START INPUT RECORDS
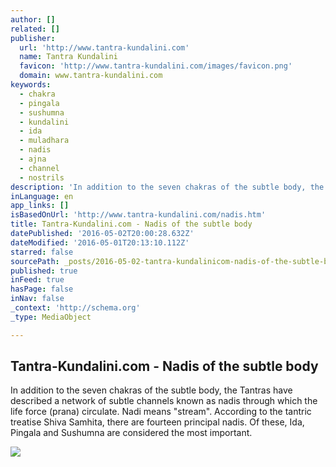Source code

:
 ```yaml
---
author: []
related: []
publisher:
  url: 'http://www.tantra-kundalini.com'
  name: Tantra Kundalini
  favicon: 'http://www.tantra-kundalini.com/images/favicon.png'
  domain: www.tantra-kundalini.com
keywords:
  - chakra
  - pingala
  - sushumna
  - kundalini
  - ida
  - muladhara
  - nadis
  - ajna
  - channel
  - nostrils
description: 'In addition to the seven chakras of the subtle body, the Tantras have described a network of subtle channels known as nadis through which the life force (prana) circulate. Nadi means "stream". According to the tantric treatise Shiva Samhita, there are fourteen principal nadis. Of these, Ida, Pingala and Sushumna are considered the most important.'
inLanguage: en
app_links: []
isBasedOnUrl: 'http://www.tantra-kundalini.com/nadis.htm'
title: Tantra-Kundalini.com - Nadis of the subtle body
datePublished: '2016-05-02T20:00:28.632Z'
dateModified: '2016-05-01T20:13:10.112Z'
starred: false
sourcePath: _posts/2016-05-02-tantra-kundalinicom-nadis-of-the-subtle-body.md
published: true
inFeed: true
hasPage: false
inNav: false
_context: 'http://schema.org'
_type: MediaObject

---
```

<article style=""><h1>Tantra-Kundalini.com - Nadis of the subtle body</h1><p>In addition to the seven chakras of the subtle body, the Tantras have described a network of subtle channels known as nadis through which the life force (prana) circulate. Nadi means "stream". According to the tantric treatise Shiva Samhita, there are fourteen principal nadis. Of these, Ida, Pingala and Sushumna are considered the most important.</p><img src="http://www.tantra-kundalini.com/images/sriyantra-360.png" /></article>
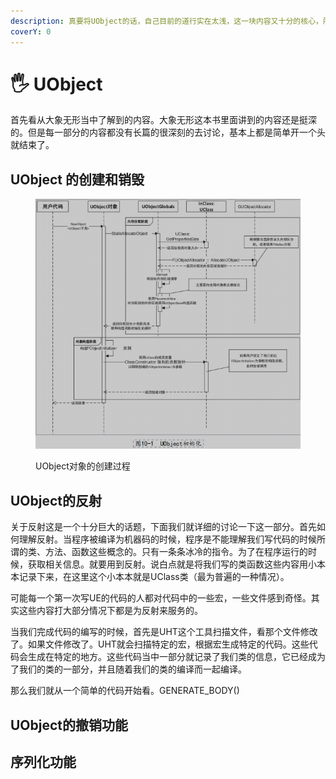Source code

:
 ```yaml
---
description: 真要将UObject的话，自己目前的道行实在太浅，这一块内容又十分的核心，所以下面的内容可以说是自己集百家之所长，自己归纳总结的一个结果。
coverY: 0
---
```


# 🖐 UObject

首先看从大象无形当中了解到的内容。大象无形这本书里面讲到的内容还是挺深的。但是每一部分的内容都没有长篇的很深刻的去讨论，基本上都是简单开一个头就结束了。



## UObject 的创建和销毁

<figure><img src="../.gitbook/assets/image.png" alt=""><figcaption><p>UObject对象的创建过程</p></figcaption></figure>









## UObject的反射

关于反射这是一个十分巨大的话题，下面我们就详细的讨论一下这一部分。首先如何理解反射。当程序被编译为机器码的时候，程序是不能理解我们写代码的时候所谓的类、方法、函数这些概念的。只有一条条冰冷的指令。为了在程序运行的时候，获取相关信息。就要用到反射。说白点就是将我们写的类函数这些内容用小本本记录下来，在这里这个小本本就是UClass类（最为普遍的一种情况）。

可能每一个第一次写UE的代码的人都对代码中的一些宏，一些文件感到奇怪。其实这些内容打大部分情况下都是为反射来服务的。

当我们完成代码的编写的时候，首先是UHT这个工具扫描文件，看那个文件修改了。如果文件修改了。UHT就会扫描特定的宏，根据宏生成特定的代码。这些代码会生成在特定的地方。这些代码当中一部分就记录了我们类的信息，它已经成为了我们的类的一部分，并且随着我们的类的编译而一起编译。



那么我们就从一个简单的代码开始看。GENERATE\_BODY()







## UObject的撤销功能





## 序列化功能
END INPUT RECORDS
THE PROBLEM: Look through the material above and print exactly the lines from the one containing "## UObject 的创建和销毁" to the one containing "可能每一个第一次写UE的代码", both included, and nothing more.

ANSWER FOR THIS EXERCISE:
## UObject 的创建和销毁

<figure><img src="../.gitbook/assets/image.png" alt=""><figcaption><p>UObject对象的创建过程</p></figcaption></figure>









## UObject的反射

关于反射这是一个十分巨大的话题，下面我们就详细的讨论一下这一部分。首先如何理解反射。当程序被编译为机器码的时候，程序是不能理解我们写代码的时候所谓的类、方法、函数这些概念的。只有一条条冰冷的指令。为了在程序运行的时候，获取相关信息。就要用到反射。说白点就是将我们写的类函数这些内容用小本本记录下来，在这里这个小本本就是UClass类（最为普遍的一种情况）。

可能每一个第一次写UE的代码的人都对代码中的一些宏，一些文件感到奇怪。其实这些内容打大部分情况下都是为反射来服务的。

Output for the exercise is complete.